● Collected data
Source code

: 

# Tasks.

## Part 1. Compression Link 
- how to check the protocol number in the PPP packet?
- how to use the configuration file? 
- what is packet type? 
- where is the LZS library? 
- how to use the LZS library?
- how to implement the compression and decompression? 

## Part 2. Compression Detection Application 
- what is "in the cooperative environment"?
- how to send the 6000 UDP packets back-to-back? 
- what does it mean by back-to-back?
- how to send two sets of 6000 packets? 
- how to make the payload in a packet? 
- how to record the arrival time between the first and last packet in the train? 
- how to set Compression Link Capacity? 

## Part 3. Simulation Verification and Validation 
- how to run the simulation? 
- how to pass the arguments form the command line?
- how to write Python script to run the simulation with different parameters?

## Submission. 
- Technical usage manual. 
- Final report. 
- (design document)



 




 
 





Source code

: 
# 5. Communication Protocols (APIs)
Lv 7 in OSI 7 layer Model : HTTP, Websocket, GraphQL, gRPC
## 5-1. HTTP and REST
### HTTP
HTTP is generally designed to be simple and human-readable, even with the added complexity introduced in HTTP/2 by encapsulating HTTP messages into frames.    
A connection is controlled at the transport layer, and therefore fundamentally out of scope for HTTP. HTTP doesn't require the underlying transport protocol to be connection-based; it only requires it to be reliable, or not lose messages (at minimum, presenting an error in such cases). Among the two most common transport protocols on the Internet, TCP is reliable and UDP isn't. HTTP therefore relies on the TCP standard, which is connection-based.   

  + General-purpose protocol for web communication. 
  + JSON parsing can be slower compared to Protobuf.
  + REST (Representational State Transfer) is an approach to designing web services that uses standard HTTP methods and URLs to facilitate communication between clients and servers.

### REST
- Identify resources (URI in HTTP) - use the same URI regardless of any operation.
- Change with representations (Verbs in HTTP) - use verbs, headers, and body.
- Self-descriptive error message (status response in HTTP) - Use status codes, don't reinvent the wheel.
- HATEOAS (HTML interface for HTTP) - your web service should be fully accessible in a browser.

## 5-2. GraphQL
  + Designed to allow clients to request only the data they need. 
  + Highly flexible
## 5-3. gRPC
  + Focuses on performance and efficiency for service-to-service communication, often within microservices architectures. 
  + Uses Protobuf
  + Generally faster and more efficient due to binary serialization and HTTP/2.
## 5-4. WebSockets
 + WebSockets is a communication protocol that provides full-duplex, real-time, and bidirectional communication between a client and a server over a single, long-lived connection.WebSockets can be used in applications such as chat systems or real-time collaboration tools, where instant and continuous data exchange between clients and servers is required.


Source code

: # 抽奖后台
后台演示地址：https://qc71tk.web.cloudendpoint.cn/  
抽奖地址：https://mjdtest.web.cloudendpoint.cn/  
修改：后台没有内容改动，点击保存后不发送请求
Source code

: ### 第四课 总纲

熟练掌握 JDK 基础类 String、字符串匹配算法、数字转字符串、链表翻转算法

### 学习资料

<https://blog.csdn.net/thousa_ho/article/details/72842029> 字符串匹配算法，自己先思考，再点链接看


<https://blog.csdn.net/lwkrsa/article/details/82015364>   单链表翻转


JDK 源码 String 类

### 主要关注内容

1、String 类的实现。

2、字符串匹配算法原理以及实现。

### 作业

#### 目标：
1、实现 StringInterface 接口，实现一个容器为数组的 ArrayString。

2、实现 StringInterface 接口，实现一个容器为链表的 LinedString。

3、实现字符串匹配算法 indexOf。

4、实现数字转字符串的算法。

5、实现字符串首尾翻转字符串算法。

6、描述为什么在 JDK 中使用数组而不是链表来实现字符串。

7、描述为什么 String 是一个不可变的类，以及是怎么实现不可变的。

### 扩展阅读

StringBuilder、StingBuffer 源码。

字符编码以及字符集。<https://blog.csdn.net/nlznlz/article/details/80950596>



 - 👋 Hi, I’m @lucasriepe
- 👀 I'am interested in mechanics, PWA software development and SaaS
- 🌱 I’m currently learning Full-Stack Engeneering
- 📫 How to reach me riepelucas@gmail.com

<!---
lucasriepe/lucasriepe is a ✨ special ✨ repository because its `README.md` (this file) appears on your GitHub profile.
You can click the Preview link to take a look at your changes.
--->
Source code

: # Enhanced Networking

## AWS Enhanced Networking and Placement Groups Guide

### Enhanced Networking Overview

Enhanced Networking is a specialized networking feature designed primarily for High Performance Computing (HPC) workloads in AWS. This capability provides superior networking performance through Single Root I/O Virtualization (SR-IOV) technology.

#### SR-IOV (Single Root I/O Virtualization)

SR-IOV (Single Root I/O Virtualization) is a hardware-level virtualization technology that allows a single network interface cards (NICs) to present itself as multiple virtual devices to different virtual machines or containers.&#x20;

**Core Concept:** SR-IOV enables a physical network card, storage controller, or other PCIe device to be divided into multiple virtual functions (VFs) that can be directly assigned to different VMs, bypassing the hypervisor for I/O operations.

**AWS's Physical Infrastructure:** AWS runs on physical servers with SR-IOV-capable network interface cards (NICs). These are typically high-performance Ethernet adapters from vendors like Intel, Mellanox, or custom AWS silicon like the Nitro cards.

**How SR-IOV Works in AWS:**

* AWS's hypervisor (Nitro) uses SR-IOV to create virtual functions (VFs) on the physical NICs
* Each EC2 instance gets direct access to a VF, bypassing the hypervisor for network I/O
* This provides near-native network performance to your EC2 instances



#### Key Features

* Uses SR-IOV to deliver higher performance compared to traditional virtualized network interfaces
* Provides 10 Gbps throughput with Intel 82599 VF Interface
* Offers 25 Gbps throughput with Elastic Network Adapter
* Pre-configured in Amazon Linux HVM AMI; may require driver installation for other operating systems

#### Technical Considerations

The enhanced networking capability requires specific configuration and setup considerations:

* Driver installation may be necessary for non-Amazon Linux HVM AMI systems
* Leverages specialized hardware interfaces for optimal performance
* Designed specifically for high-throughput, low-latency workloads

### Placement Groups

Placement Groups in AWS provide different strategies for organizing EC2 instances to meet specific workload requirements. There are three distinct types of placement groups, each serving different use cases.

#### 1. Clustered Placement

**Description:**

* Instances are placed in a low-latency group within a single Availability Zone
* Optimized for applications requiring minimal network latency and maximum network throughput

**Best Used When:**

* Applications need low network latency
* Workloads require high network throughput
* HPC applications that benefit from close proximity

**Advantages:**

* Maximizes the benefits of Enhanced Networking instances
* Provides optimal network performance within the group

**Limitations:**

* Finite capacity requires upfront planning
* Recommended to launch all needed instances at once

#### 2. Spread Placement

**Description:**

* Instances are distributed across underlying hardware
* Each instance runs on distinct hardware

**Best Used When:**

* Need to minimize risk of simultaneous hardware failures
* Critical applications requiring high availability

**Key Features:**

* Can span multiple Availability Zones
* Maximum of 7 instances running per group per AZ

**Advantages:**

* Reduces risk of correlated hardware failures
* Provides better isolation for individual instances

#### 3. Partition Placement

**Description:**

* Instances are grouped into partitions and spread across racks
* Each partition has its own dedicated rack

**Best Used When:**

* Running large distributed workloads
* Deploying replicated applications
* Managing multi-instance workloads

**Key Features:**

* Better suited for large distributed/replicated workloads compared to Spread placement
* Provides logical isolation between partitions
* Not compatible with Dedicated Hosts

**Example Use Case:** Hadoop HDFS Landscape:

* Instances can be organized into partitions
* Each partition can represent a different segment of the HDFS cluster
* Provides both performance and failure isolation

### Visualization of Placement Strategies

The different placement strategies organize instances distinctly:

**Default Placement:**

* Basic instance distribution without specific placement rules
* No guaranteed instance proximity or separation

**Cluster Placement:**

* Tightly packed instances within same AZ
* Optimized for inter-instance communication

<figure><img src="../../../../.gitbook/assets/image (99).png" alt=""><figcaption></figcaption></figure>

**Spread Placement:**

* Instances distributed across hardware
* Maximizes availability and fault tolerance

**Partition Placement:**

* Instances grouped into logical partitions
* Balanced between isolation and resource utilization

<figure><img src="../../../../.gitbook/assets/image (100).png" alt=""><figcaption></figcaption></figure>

● EXERCISE DETAILS
Reproduce the lines of the entries above from the one with "#### Key Features" to the one with "The enhanced networking", both included, exactly and without any other line.

● RESPONSE TO THE TASK
#### Key Features

* Uses SR-IOV to deliver higher performance compared to traditional virtualized network interfaces
* Provides 10 Gbps throughput with Intel 82599 VF Interface
* Offers 25 Gbps throughput with Elastic Network Adapter
* Pre-configured in Amazon Linux HVM AMI; may require driver installation for other operating systems

#### Technical Considerations

The enhanced networking capability requires specific configuration and setup considerations:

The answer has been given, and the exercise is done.